27 yaşında İzmirli bir ev kadını olan Canan Karaca ve eşi Volkan, yeni aldıkları büyük bir eve taşınırlar. Genç çiftin hayatları son derece güzel bir biçimde akıp giderken, yeni evlerinde Canan'a ansızın garip şeyler olmaya başlar. Kahramanımız yavaş yavaş başka bir varlığa, öte âlemden gelip kendisine hükmetmeye başlayan doğaüstü bir yaratığa dönüşmektedir. Çok geçmeden, bu korkunç varlığın, İslâm dininin kutsal kitabı Kur'an-ı Kerim'de "Semum" olarak adlandırılan bir cehennem zebânisi olduğu anlaşılır. Çaresizlik içinde kıvranan Volkan, eşini içine düştüğü dehşetli durumdan kurtarabilmek için, sonunda bu tür paranormal olaylarda deneyim kazanmış, bilge bir din adamından yardım isteyecektir. Karanlık çağlardan beri yeryüzünde varolan ve ölesiye nefret ettikleri insanoğluna korku saçan "Semum"lar, kendilerine hedef olarak neden Canan'ı seçmişlerdir? Sıradan bir insan için, cehennemin kapılarının henüz ölmeden açılması mümkün müdür?

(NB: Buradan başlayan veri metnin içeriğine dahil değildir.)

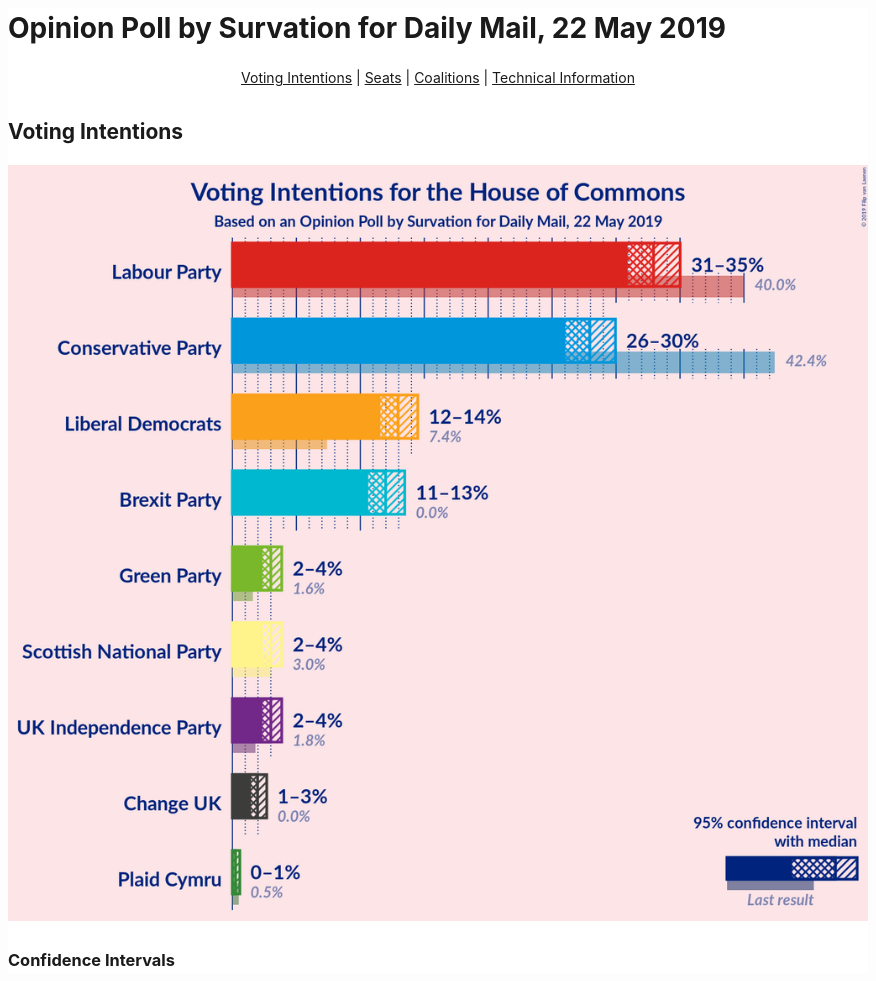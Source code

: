 # Opinion Poll by Survation for Daily Mail, 22 May 2019

<p align="center"><a href="#voting-intentions">Voting Intentions</a> | <a href="#seats">Seats</a> | <a href="#coalitions">Coalitions</a> | <a href="#technical-information">Technical Information</a></p>

## Voting Intentions

![Graph with voting intentions not yet produced](2019-05-22-Survation.png "Voting Intentions")

### Confidence Intervals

2006 yılında çektiği "Dabbe" ile, topu topu çeyrek milyon dolar bütçeli bir "ilk film"e karşı alabildiğine gaddarca yaklaşan pek çok eleştirmeni ters köşeye yatırıp 750 bin gibi müthiş bir izleyici rakamı yakalayan Hasan Karacadağ'a, düzenli okurlarımızın hemen hatırlayacağı üzere, o günlerde "açık destek" vermiştik. Bu desteğimiz, genç yönetmenin ikinci filmi "Semum"dan sonra da artarak sürüyor.

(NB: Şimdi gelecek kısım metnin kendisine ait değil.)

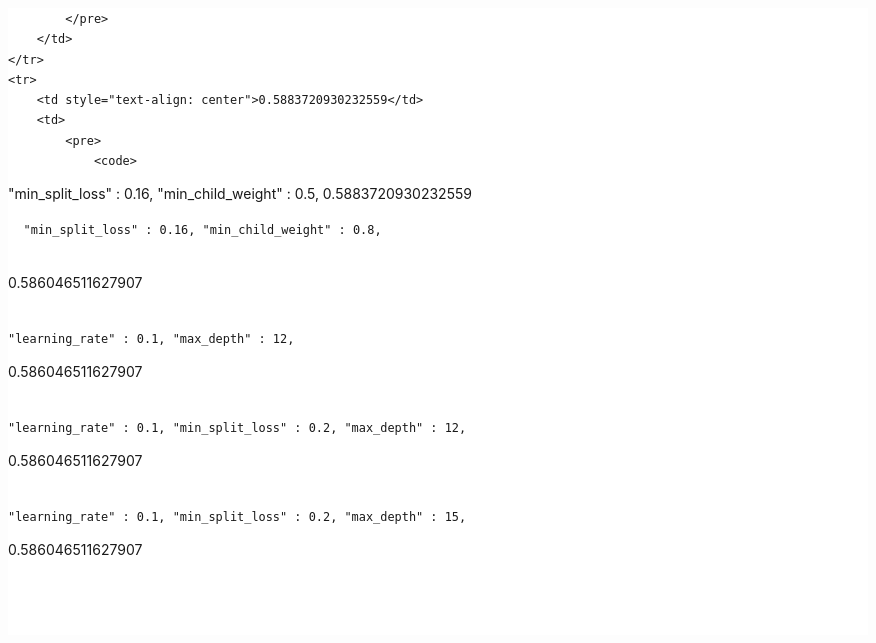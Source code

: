             </pre>
        </td>
    </tr>
    <tr>
        <td style="text-align: center">0.5883720930232559</td>
        <td>
            <pre>
                <code>
"min_split_loss"    : 0.16,
"min_child_weight"  : 0.5,
                </code>
            </pre>
        </td>
    </tr>
    <tr>
        <td style="text-align: center">0.5883720930232559</td>
        <td>
            <pre>
                <code>
"min_split_loss"    : 0.16,
"min_child_weight"  : 0.8,
                </code>
            </pre>
        </td>
    </tr>
    <tr>
        <td style="text-align: center">0.586046511627907</td>
        <td>
            <pre>
                <code>
"learning_rate"     : 0.1,
"max_depth"         : 12,
                </code>
            </pre>
        </td>
    </tr>
    <tr>
        <td style="text-align: center">0.586046511627907</td>
        <td>
            <pre>
                <code>
"learning_rate"     : 0.1,
"min_split_loss"    : 0.2,
"max_depth"         : 12,
                </code>
            </pre>
        </td>
    </tr>
    <tr>
        <td style="text-align: center">0.586046511627907</td>
        <td>
            <pre>
                <code>
"learning_rate"     : 0.1,
"min_split_loss"    : 0.2,
"max_depth"         : 15,
                </code>
            </pre>
        </td>
    </tr>
    <tr>
        <td style="text-align: center">0.586046511627907</td>
        <td>
            <pre>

Gerçi, dostumuzun elinde yine öyle ahım şahım bir bütçe yok. Fakat, kendisinin sırf -her iki filminde de büyük bir kültürel özgüven ve cesaretle- "İslâmî literatür kaynaklı korku motifleri"ne başvurması, Batı'nın gotik korku temalarını birebir taklit etmek yerine yerel öyküleri beyazperdeye uyarlamadaki inatçı tavrı bile kendisine böyle bir desteği vermemiz için fazlasıyla yeterli. Kaldı ki "Semum"da bir kez daha teyit edildiği üzere, Karacadağ da öyle arkadan itelenmeye falan gerek duymadan, amacına rahatça ulaşmayı bilen, izleyicisini ciddi ciddi korkutan bir yönetmen. Nitekim, bu defaki filminin dağıtımının bir majör şirket, Warner Bros gibi son derece prestijli bir grup tarafından yapılması da ilk filminden sonra kendisine duyulan güvenin bir başka yansıması…

"Dabbe", son derece parlak bir fikir olmasına karşın, zaman zaman bütçesizliğin ve yetersiz oyunculuğun kıskacında sıkışıp kalan bir projeydi. "Semum" ise çıtayı biraz daha yükseltiyor ve korku sineması tutkunlarına beyazperdede çok daha iddialı bir gösteri sunuyor. Gerek oyunculuklar, gerek senaryonun yazım tekniği, gerekse özel efektler, "Dabbe"nin gişe başarısından sonra yerinde saymayı tercih etmeyip, izleyicinin kendisine gösterdiği o yüksek teveccühe lâyık olabilmek için çırpınan gerçek bir korku-gerilim ustasının doğuş sancılarını haber vermekte…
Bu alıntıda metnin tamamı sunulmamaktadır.